-- Opening Marker --

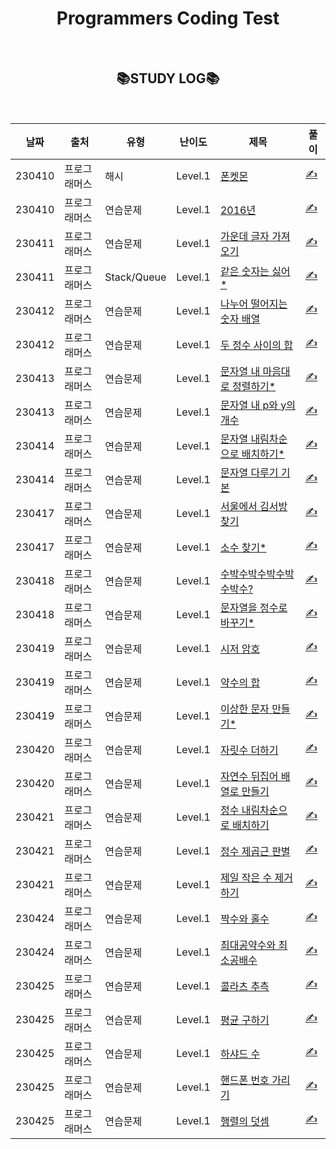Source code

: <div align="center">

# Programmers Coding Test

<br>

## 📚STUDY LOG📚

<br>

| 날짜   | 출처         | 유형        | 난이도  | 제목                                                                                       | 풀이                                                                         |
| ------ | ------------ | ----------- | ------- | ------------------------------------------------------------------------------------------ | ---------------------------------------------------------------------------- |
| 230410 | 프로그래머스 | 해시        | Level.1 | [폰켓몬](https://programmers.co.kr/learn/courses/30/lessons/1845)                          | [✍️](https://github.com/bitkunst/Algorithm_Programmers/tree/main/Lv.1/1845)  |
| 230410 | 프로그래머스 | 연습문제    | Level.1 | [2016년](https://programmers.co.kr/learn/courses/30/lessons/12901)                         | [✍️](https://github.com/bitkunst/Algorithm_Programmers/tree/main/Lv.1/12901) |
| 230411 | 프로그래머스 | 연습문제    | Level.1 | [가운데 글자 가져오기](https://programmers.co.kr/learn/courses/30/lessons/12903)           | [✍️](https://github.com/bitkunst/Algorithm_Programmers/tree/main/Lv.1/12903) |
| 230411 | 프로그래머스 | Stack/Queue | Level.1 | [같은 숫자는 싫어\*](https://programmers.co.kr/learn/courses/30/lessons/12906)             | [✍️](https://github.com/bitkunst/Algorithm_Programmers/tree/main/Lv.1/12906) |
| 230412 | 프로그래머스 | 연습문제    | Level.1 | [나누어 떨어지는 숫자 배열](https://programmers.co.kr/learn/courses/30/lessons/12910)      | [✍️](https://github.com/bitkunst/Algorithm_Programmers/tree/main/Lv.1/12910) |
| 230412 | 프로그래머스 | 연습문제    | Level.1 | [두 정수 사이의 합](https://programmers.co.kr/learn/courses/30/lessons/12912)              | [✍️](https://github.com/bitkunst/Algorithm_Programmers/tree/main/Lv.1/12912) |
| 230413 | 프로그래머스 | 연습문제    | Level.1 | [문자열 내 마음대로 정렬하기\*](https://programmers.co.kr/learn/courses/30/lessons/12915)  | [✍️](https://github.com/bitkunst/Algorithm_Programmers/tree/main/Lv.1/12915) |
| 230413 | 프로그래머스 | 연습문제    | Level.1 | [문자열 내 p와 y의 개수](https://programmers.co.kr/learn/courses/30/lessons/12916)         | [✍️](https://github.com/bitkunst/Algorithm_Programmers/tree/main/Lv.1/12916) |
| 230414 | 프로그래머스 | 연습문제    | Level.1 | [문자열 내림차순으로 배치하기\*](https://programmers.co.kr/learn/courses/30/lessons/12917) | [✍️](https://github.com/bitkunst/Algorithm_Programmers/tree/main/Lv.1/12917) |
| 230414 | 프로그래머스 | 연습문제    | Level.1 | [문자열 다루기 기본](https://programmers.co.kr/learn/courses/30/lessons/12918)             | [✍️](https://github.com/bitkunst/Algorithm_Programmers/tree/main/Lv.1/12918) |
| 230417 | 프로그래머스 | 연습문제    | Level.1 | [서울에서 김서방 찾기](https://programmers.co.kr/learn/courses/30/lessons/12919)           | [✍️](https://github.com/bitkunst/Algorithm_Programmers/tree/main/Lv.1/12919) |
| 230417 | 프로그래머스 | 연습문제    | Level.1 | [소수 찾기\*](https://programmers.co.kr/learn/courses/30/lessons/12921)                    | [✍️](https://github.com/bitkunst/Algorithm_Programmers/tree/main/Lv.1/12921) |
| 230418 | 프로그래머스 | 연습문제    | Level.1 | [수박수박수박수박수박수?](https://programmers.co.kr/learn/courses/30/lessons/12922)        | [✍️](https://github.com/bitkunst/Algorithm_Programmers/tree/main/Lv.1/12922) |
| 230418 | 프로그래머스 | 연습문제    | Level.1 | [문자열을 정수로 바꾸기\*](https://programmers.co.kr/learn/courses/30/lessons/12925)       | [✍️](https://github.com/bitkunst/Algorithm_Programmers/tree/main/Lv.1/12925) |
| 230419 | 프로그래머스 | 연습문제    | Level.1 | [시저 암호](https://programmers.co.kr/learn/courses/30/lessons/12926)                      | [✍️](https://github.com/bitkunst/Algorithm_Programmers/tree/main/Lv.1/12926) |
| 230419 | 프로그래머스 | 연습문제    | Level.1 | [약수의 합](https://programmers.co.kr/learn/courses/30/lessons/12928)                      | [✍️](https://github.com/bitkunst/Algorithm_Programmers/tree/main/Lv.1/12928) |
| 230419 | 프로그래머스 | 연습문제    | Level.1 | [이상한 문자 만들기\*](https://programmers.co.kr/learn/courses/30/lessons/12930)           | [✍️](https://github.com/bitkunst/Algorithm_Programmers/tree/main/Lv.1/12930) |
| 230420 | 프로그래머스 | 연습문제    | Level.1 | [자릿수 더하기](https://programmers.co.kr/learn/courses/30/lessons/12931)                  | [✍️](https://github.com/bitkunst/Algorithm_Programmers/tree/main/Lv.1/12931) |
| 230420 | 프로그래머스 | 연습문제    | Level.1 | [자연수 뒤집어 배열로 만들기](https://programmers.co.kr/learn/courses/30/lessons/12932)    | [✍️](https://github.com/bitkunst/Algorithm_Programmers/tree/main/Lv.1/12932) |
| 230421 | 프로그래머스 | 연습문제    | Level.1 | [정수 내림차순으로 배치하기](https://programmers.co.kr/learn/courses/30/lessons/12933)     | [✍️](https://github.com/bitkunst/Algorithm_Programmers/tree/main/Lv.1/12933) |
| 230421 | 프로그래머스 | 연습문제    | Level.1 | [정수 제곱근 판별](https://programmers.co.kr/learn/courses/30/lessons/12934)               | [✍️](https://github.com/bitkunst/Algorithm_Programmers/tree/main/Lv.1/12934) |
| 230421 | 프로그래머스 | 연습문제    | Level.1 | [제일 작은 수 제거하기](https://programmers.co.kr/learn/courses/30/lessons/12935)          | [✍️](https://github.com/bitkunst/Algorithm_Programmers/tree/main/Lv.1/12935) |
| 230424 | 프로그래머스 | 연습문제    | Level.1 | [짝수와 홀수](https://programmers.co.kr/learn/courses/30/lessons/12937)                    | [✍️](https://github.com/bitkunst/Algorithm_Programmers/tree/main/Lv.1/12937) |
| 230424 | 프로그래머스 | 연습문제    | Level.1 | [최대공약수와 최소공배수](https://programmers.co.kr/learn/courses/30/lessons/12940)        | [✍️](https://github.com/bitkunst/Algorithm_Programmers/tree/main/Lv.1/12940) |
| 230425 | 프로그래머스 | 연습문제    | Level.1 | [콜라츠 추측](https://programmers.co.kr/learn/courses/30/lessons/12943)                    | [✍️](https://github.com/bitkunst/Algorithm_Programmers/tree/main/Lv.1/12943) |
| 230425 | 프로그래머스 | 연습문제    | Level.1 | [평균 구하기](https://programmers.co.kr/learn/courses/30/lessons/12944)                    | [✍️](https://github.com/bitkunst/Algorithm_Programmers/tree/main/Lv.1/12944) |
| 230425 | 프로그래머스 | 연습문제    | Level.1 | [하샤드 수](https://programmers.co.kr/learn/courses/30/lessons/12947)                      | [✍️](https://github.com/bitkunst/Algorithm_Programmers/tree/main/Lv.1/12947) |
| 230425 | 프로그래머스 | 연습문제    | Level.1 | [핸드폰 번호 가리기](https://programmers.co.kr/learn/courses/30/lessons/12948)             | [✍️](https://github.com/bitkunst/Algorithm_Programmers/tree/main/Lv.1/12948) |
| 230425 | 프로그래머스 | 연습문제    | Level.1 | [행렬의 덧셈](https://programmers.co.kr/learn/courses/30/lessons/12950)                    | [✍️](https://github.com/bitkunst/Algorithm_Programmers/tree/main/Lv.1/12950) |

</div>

-- Closing Marker --
-- Opening Marker --

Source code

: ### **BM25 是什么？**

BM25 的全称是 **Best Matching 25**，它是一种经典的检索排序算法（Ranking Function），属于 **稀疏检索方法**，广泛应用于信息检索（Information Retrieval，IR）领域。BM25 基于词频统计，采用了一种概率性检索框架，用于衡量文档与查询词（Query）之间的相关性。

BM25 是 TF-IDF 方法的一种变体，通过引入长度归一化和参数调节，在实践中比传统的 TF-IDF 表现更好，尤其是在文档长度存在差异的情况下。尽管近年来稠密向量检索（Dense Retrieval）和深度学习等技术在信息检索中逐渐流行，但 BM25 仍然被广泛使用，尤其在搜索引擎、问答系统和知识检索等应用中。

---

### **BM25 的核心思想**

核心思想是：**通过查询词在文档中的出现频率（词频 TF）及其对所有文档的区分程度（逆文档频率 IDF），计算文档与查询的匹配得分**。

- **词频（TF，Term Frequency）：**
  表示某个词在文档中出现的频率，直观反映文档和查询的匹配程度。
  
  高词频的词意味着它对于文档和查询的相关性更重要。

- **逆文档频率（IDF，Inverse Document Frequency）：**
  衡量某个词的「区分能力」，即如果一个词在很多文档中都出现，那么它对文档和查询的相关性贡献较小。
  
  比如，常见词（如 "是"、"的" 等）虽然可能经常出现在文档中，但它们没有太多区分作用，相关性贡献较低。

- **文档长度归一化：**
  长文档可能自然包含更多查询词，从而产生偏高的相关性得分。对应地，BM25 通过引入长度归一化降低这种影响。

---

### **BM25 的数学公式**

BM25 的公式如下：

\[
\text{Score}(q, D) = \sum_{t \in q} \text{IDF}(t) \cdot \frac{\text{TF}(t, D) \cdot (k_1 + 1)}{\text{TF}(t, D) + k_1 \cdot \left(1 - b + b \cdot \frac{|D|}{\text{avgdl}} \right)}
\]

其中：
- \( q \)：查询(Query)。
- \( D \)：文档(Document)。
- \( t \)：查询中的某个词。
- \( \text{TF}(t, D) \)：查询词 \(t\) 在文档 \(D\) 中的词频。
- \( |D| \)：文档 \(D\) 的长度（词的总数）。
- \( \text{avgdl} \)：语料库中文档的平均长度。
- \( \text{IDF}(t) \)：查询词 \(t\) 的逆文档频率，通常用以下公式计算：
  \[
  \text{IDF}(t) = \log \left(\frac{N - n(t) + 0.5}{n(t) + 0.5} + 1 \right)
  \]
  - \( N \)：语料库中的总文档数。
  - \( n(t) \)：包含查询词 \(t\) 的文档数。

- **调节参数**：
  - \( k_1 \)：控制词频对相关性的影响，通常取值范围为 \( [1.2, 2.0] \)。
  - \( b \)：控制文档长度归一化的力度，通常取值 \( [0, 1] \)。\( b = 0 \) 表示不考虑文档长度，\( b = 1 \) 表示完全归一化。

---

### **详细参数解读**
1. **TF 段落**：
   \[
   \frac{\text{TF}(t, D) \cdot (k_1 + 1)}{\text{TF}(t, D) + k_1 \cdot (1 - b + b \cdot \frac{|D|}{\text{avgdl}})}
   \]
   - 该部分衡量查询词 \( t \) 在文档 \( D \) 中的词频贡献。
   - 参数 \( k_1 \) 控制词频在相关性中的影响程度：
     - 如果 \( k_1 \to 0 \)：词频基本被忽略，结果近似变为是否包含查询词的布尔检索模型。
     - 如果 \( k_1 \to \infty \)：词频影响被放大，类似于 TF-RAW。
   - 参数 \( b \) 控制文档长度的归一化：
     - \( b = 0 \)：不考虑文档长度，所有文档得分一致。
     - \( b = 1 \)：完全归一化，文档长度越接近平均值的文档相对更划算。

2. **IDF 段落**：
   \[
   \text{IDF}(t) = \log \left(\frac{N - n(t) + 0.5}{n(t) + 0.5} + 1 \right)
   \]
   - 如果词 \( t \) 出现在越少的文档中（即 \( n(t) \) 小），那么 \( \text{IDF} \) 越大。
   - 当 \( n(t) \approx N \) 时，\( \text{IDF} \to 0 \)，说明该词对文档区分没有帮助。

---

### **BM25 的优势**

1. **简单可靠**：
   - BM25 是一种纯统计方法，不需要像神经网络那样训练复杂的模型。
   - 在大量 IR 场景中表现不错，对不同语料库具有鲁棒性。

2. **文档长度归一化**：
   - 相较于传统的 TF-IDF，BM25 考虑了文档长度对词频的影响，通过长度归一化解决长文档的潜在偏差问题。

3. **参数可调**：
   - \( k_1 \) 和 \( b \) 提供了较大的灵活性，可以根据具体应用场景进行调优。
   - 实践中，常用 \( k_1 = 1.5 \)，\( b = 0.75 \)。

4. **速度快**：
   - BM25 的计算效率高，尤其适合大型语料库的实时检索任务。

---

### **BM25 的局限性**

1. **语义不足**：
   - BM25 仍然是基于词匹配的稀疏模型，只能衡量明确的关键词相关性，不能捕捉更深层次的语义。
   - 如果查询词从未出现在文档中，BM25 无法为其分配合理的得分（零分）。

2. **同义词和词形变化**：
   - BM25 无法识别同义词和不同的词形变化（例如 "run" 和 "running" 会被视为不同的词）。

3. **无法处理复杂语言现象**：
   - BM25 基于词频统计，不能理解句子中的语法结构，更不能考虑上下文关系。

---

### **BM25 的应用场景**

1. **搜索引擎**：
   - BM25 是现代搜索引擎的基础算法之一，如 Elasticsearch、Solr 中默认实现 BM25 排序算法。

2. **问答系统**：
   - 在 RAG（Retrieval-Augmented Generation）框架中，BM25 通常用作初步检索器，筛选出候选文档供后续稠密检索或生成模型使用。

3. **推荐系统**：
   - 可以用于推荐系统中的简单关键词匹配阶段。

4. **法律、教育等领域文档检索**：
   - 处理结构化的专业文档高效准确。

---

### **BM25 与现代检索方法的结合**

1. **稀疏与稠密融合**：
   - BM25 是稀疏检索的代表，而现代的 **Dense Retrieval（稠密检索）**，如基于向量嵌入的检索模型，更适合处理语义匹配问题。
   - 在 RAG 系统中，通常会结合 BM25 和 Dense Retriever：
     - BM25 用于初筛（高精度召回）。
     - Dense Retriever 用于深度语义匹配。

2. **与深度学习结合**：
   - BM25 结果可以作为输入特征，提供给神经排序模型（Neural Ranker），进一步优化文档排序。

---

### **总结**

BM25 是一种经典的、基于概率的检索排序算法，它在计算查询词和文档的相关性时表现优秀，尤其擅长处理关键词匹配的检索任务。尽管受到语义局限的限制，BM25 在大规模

-- Closing Marker --

### Aim of the exercise:
Write down again, exactly as given, only the lines above that fall from the line with "- 可以用于推荐系统中的简单关键词匹配阶段。" to the line with "2. **与深度学习结合**：", inclusive.

### Task answer:
   - 可以用于推荐系统中的简单关键词匹配阶段。

4. **法律、教育等领域文档检索**：
   - 处理结构化的专业文档高效准确。

---

### **BM25 与现代检索方法的结合**

1. **稀疏与稠密融合**：
   - BM25 是稀疏检索的代表，而现代的 **Dense Retrieval（稠密检索）**，如基于向量嵌入的检索模型，更适合处理语义匹配问题。
   - 在 RAG 系统中，通常会结合 BM25 和 Dense Retriever：
     - BM25 用于初筛（高精度召回）。
     - Dense Retriever 用于深度语义匹配。

2. **与深度学习结合**：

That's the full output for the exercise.